Records from a data source
◇ ◇ ◇ ◇ ◇

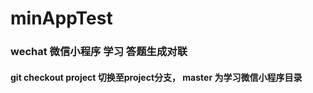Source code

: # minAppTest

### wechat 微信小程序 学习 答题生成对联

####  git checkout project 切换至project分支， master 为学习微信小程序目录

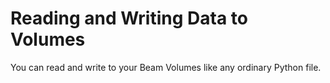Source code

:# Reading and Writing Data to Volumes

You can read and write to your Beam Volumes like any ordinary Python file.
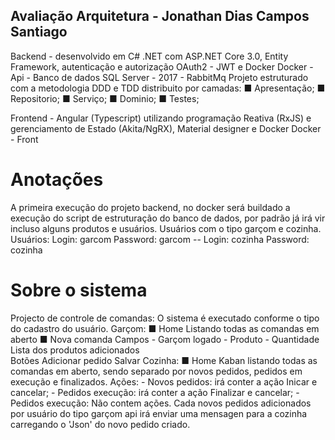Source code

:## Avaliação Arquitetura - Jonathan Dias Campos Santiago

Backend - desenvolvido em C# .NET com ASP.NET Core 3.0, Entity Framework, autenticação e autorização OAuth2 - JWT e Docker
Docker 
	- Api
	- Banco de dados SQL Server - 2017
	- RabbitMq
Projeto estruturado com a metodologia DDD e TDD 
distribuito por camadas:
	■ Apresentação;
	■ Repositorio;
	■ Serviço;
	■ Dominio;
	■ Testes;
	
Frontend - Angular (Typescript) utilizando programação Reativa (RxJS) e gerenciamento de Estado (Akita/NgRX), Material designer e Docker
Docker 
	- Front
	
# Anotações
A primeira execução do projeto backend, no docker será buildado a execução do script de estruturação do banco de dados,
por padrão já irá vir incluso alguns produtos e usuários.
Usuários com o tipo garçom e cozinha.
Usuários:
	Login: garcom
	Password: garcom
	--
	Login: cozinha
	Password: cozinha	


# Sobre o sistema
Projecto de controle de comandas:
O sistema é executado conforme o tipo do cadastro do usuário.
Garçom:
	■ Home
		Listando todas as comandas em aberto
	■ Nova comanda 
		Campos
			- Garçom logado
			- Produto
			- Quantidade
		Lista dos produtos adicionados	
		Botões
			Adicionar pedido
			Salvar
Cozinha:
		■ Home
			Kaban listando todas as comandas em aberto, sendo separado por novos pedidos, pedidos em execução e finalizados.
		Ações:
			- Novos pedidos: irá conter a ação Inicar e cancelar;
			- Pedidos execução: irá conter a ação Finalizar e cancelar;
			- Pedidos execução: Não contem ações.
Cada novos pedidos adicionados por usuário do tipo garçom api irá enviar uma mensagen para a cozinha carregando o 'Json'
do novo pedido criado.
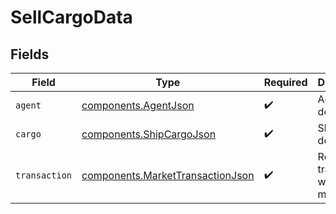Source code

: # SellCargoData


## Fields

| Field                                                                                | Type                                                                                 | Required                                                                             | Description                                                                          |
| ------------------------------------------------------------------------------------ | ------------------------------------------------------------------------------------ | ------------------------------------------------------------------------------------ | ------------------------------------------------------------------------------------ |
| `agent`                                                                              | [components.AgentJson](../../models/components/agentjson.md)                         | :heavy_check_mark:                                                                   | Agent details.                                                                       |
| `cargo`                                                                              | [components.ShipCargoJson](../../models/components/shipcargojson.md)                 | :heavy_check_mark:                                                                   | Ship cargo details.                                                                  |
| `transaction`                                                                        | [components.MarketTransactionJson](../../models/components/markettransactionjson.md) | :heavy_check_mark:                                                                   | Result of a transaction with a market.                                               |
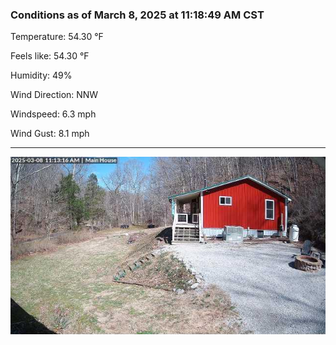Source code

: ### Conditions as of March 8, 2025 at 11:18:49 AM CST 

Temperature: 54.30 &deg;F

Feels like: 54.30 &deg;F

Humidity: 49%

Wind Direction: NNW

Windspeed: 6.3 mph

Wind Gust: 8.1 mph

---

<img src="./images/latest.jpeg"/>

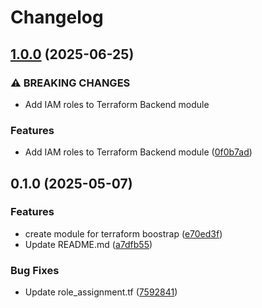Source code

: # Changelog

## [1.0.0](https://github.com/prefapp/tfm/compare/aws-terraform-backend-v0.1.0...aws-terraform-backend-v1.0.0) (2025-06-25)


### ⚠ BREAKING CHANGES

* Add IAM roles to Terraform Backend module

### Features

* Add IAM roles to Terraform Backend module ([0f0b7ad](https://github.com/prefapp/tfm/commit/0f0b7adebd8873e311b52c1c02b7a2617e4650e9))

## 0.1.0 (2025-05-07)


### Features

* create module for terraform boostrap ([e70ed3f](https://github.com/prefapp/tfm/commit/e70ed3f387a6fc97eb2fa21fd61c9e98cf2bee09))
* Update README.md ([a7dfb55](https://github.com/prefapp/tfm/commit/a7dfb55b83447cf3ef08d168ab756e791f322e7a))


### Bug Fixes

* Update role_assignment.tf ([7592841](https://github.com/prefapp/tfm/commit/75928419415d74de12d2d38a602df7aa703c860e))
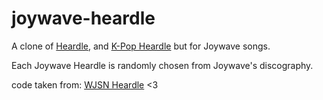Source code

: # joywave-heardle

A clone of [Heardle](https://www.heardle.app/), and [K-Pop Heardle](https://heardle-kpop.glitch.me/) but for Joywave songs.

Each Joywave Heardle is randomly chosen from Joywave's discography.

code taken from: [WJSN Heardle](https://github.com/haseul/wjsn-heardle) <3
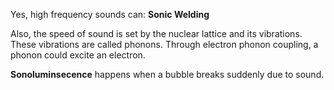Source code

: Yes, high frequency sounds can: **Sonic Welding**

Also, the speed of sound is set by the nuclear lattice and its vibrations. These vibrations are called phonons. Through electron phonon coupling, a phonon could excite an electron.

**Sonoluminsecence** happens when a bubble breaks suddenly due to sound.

◇ ◇ ◇ ◇ ◇

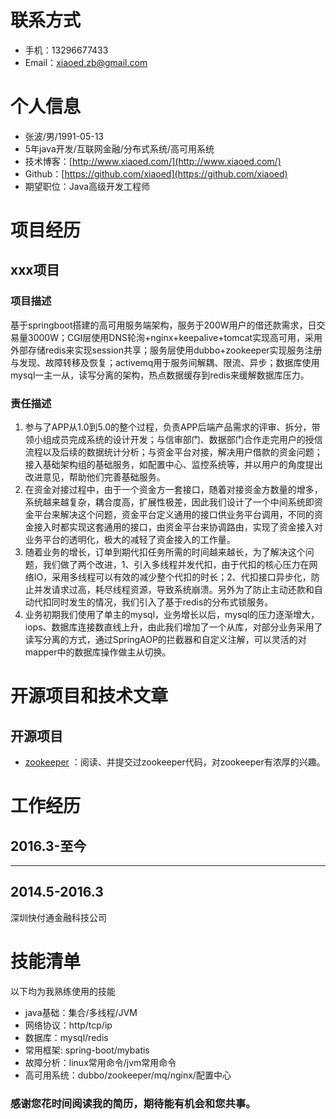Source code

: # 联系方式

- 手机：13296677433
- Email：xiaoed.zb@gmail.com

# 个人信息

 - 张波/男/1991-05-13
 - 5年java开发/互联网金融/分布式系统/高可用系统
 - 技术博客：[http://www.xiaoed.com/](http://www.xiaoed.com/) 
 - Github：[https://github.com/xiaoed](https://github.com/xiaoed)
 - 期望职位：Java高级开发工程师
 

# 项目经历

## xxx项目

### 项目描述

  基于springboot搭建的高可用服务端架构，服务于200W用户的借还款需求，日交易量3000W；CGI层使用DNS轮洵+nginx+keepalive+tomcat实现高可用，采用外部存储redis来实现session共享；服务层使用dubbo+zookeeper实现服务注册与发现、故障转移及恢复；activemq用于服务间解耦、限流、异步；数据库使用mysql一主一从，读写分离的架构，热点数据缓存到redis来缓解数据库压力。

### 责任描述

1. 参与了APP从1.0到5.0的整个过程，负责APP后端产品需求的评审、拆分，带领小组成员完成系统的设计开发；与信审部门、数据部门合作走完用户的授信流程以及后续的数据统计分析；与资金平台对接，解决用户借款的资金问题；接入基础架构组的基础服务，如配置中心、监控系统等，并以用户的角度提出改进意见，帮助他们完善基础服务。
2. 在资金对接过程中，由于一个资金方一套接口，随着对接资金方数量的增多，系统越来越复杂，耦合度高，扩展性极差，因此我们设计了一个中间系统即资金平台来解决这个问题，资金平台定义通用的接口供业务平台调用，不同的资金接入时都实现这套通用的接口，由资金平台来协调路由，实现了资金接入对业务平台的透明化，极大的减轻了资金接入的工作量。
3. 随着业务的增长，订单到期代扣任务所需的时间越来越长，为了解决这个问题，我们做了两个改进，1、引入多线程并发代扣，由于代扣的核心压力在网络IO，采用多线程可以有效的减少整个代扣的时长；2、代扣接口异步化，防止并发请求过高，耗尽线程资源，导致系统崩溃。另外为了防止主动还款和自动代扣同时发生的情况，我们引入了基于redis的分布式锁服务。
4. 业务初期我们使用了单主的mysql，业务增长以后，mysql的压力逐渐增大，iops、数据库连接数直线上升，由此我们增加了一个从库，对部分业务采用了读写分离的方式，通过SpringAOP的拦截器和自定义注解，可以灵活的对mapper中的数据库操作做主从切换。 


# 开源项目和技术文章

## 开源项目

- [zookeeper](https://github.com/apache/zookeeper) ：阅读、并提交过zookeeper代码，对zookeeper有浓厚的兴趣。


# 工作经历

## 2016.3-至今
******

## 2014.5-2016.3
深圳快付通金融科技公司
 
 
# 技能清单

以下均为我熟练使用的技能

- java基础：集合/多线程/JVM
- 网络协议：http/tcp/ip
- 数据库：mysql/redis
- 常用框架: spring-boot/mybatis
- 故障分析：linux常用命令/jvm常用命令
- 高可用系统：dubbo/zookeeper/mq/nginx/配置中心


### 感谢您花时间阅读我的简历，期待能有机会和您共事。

◇ ◇ ◇ ◇ ◇

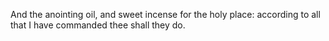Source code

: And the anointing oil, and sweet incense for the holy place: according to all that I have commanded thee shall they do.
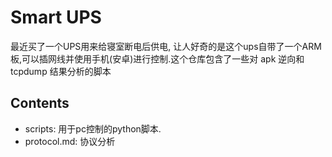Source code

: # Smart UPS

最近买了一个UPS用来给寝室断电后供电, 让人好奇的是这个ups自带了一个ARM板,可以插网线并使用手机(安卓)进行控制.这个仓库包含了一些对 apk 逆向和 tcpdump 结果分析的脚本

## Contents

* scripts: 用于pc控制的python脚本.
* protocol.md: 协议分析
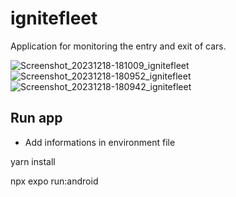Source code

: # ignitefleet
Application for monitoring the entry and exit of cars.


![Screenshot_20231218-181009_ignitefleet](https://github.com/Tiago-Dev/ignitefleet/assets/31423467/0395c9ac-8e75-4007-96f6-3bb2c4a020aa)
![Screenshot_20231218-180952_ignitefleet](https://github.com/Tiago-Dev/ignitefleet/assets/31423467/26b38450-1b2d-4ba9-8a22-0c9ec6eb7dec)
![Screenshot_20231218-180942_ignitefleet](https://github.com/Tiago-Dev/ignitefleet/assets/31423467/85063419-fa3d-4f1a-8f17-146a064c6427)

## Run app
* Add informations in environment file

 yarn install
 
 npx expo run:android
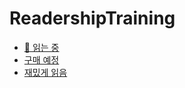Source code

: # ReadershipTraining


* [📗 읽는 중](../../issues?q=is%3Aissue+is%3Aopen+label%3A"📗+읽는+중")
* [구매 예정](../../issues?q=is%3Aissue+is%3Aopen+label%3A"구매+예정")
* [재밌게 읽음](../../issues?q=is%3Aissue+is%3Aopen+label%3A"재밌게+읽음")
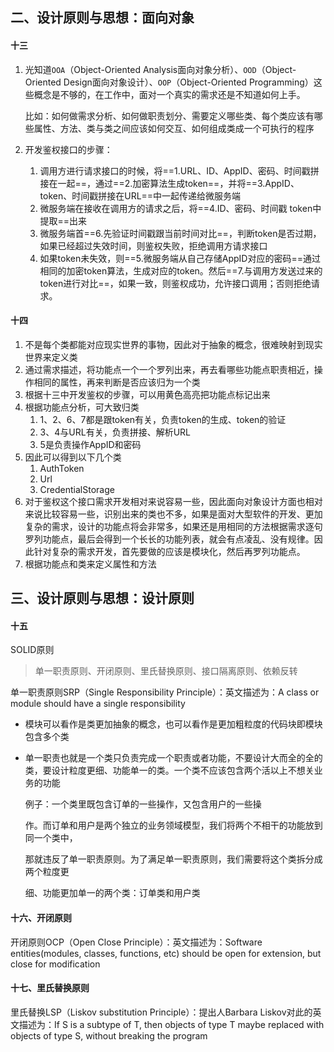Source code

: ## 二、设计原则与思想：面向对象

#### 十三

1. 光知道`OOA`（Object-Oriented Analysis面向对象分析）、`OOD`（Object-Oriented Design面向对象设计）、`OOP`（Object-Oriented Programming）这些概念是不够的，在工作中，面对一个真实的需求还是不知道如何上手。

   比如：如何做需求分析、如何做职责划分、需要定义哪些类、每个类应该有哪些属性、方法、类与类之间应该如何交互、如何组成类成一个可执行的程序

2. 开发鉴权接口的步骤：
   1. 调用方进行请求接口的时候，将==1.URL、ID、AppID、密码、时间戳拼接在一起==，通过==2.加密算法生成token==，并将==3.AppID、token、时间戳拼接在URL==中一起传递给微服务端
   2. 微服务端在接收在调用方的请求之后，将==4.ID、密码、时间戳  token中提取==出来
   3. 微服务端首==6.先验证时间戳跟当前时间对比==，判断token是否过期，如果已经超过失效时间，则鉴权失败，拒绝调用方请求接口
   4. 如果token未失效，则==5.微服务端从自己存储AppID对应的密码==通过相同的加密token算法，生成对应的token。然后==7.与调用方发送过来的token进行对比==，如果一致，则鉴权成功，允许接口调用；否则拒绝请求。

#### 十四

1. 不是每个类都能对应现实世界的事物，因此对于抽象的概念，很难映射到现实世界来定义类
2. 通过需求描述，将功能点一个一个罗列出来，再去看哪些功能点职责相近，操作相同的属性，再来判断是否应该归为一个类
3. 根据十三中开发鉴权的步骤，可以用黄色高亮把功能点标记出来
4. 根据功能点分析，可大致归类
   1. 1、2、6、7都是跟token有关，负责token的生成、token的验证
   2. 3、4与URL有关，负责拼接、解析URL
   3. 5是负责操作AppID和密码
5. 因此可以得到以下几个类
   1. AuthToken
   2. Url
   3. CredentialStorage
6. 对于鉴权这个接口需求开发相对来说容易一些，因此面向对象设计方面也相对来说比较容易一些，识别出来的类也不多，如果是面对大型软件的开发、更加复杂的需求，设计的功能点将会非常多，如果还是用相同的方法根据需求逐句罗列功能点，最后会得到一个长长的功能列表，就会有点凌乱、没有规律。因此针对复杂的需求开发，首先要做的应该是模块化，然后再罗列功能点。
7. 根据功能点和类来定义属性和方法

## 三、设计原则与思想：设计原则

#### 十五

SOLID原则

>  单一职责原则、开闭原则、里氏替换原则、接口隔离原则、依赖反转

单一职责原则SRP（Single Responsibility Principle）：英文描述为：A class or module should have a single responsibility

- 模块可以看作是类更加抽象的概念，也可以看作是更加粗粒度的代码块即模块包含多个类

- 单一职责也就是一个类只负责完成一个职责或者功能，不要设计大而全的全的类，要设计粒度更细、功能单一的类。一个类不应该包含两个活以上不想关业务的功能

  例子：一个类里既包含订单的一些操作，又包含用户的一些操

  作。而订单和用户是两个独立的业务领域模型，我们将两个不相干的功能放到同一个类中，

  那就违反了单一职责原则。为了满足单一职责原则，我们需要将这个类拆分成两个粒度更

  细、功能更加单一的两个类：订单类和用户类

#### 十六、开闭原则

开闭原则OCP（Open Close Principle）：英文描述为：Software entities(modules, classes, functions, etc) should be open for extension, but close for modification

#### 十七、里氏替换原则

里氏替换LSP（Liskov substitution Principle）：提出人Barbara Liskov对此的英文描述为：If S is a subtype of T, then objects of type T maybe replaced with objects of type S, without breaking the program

◇ ◇ ◇ ◇ ◇

WHAT YOU WILL DO:
Copy out every line of the data that includes the word "xiaoed".

RESPONSE BOX:
- Email：xiaoed.zb@gmail.com
 - 技术博客：[http://www.xiaoed.com/](http://www.xiaoed.com/) 
 - Github：[https://github.com/xiaoed](https://github.com/xiaoed)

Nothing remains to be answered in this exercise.